Source data =>
____________

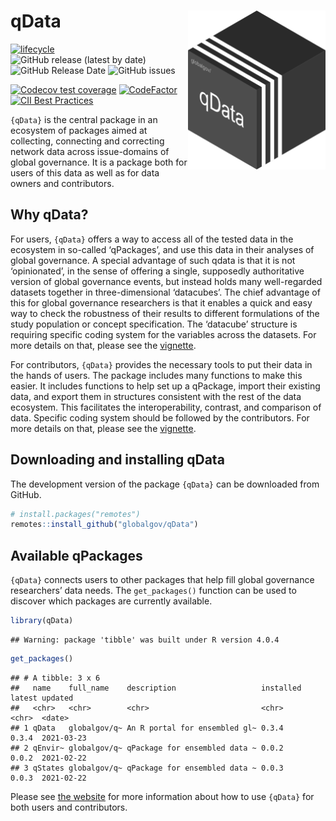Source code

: 
# qData <img src="man/figures/qdata_hexlogo.png" align="right" width="220"/>

<!-- badges: start -->

[![lifecycle](https://img.shields.io/badge/lifecycle-experimental-orange.svg)](https://www.tidyverse.org/lifecycle/#experimental)
![GitHub release (latest by
date)](https://img.shields.io/github/v/release/globalgov/qData) ![GitHub
Release
Date](https://img.shields.io/github/release-date/globalgov/qData)
![GitHub
issues](https://img.shields.io/github/issues-raw/globalgov/qData)
<!-- [![HitCount](http://hits.dwyl.com/globalgov/qData.svg)](http://hits.dwyl.com/globalgov/qData) -->
[![Codecov test
coverage](https://codecov.io/gh/globalgov/qData/branch/main/graph/badge.svg)](https://codecov.io/gh/globalgov/qData?branch=main)
[![CodeFactor](https://www.codefactor.io/repository/github/globalgov/qdata/badge)](https://www.codefactor.io/repository/github/globalgov/qdata)
[![CII Best
Practices](https://bestpractices.coreinfrastructure.org/projects/4562/badge)](https://bestpractices.coreinfrastructure.org/projects/4562)
<!-- ![GitHub All Releases](https://img.shields.io/github/downloads/jhollway/roctopus/total) -->
<!-- badges: end -->

`{qData}` is the central package in an ecosystem of packages aimed at
collecting, connecting and correcting network data across issue-domains
of global governance. It is a package both for users of this data as
well as for data owners and contributors.

## Why qData?

For users, `{qData}` offers a way to access all of the tested data in
the ecosystem in so-called ‘qPackages’, and use this data in their
analyses of global governance. A special advantage of such qdata is that
it is not ‘opinionated’, in the sense of offering a single, supposedly
authoritative version of global governance events, but instead holds
many well-regarded datasets together in three-dimensional ‘datacubes’.
The chief advantage of this for global governance researchers is that it
enables a quick and easy way to check the robustness of their results to
different formulations of the study population or concept specification.
The ‘datacube’ structure is requiring specific coding system for the
variables across the datasets. For more details on that, please see the
[vignette](https://globalgov.github.io/qData/articles/user.html).

For contributors, `{qData}` provides the necessary tools to put their
data in the hands of users. The package includes many functions to make
this easier. It includes functions to help set up a qPackage, import
their existing data, and export them in structures consistent with the
rest of the data ecosystem. This facilitates the interoperability,
contrast, and comparison of data. Specific coding system should be
followed by the contributors. For more details on that, please see the
[vignette](https://globalgov.github.io/qData/articles/developer.html).

## Downloading and installing qData

The development version of the package `{qData}` can be downloaded from
GitHub.

``` r
# install.packages("remotes")
remotes::install_github("globalgov/qData")
```

## Available qPackages

`{qData}` connects users to other packages that help fill global
governance researchers’ data needs. The `get_packages()` function can be
used to discover which packages are currently available.

``` r
library(qData)
```

    ## Warning: package 'tibble' was built under R version 4.0.4

``` r
get_packages()
```

    ## # A tibble: 3 x 6
    ##   name    full_name    description                   installed latest updated   
    ##   <chr>   <chr>        <chr>                         <chr>     <chr>  <date>    
    ## 1 qData   globalgov/q~ An R portal for ensembled gl~ 0.3.4     0.3.4  2021-03-23
    ## 2 qEnvir~ globalgov/q~ qPackage for ensembled data ~ 0.0.2     0.0.2  2021-02-22
    ## 3 qStates globalgov/q~ qPackage for ensembled data ~ 0.0.3     0.0.3  2021-02-22

Please see [the website](https://globalgov.github.io/qData/) for more
information about how to use `{qData}` for both users and contributors.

____________

Beginning at the line above with "followed by the" and finishing at the line with "governance researchers’ data", return each line exactly and return nothing else.

Answer space =>
followed by the contributors. For more details on that, please see the
[vignette](https://globalgov.github.io/qData/articles/developer.html).

## Downloading and installing qData

The development version of the package `{qData}` can be downloaded from
GitHub.

``` r
# install.packages("remotes")
remotes::install_github("globalgov/qData")
```

## Available qPackages

`{qData}` connects users to other packages that help fill global
governance researchers’ data needs. The `get_packages()` function can be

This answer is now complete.